A convolutional network construction method suitable for subway station crowd counting comprises the following steps: firstly, a deep learning framework is set up as a density generation network: marking the crowd by using a Gaussian filtering method on the collected sample of the crowd map, and generating a crowd density map; calculating the total number of the crowds in the crowd density map; taking the sample of the crowd graph and the corresponding crowd density graph as a combination to be sent to a density generation network for training; optimization is performed by using a loss function. Then, designing a judgment network for judging the accuracy of the generated density map; optimizing and judging the network by using a loss function; training an confrontation generation network, and predicting the crowd density by adopting a confrontation training mode: the maximum and minimum problems of the generated model and the discrimination model are optimized by adopting a training mode of joint alternating iteration; meanwhile, the output of the discriminator provides the generator with the feedback of the density map position and the prediction precision; the two networks compete for training at the same time until the samples generated by the generator cannot be correctly judged by the arbiter.

Description

Convolutional network construction method suitable for subway station crowd counting
Technical Field
The invention relates to the field of population counting, in particular to a density generation model construction method based on a convolutional neural network.
Technical Field
People counting is an important subject in the field of computer vision, and the main task is to estimate the number of people from an image, to accurately obtain the crowd density and to give the number of people in the image. In recent years, people counting is widely applied to the fields of intelligent video monitoring, public safety, intelligent early warning and the like. However, due to the fact that the target deforms due to factors such as visual angle, shading and scale transformation, people counting becomes a challenging task especially in a subway station scene.
The traditional population counting method uses a target detection method, and the research focuses on feature extraction and feature classification. Thus, researchers have proposed various forms of features and classifiers. However, since the conventional target detection method uses designed features, the accuracy of target detection is not practically required even if the best non-linear classifier is used for feature classification.

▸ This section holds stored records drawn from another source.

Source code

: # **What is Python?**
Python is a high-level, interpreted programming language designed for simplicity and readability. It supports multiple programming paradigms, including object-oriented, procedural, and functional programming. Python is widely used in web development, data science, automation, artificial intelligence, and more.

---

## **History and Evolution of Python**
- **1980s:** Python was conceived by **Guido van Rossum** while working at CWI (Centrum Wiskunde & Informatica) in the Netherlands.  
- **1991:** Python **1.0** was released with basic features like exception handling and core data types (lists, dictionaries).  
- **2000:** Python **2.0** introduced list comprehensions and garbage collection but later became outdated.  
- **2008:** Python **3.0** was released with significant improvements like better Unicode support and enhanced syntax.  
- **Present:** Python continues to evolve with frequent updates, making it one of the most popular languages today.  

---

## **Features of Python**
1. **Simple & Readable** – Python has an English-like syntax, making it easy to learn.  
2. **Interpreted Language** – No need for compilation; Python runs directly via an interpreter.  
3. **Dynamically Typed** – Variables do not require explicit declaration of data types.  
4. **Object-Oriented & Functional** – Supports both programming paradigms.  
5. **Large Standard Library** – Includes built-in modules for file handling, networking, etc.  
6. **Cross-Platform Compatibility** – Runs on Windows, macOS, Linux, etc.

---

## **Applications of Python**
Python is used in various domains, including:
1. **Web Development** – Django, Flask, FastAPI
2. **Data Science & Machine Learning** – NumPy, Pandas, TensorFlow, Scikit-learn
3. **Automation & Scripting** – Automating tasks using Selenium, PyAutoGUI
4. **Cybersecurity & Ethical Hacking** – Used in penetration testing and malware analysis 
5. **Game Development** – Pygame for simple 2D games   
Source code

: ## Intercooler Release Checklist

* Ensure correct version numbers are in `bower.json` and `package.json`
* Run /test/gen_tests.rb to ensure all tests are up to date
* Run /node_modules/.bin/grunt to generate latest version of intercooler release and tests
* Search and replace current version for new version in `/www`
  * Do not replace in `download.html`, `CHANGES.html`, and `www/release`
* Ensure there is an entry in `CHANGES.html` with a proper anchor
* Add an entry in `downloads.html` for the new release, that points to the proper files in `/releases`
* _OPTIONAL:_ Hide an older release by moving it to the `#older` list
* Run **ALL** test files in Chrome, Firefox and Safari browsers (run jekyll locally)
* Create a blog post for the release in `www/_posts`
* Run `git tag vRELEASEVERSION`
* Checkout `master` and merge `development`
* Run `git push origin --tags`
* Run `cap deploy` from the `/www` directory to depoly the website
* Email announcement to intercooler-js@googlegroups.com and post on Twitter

There are three main disadvantages to the design's characteristics: 1) the designed characteristics are low-level characteristics, and the expression capacity of the design on the target is insufficient; 2) the separability of the designed features is poor, so that the error rate of classification is high; 3) the designed features are targeted, and it is difficult to comprehensively grasp the multi-scale features to apply to crowd counting. Davies et al, first proposed that a nearly linear relationship is present between the pixel characteristics of an image and the total number of people in the image, so authors separate a foreground image from the entire image by a three-frame difference method, then count the pixel characteristics of the foreground region, and then find the mapping relationship between the number of characteristics and the total number of people by a look-ahead equation. The researchers then turned their eyes to the convolutional neural network CNN, using the density map as a regression target.
Disclosure of Invention
The invention aims to solve the technical problem of providing a density generation model construction method based on a convolutional neural network, and aims to solve the problems that when an existing population counting model is applied to identifying complex images or multi-scale targets, the effect is poor, and the existing population counting model is not suitable for counting the population of subway stations.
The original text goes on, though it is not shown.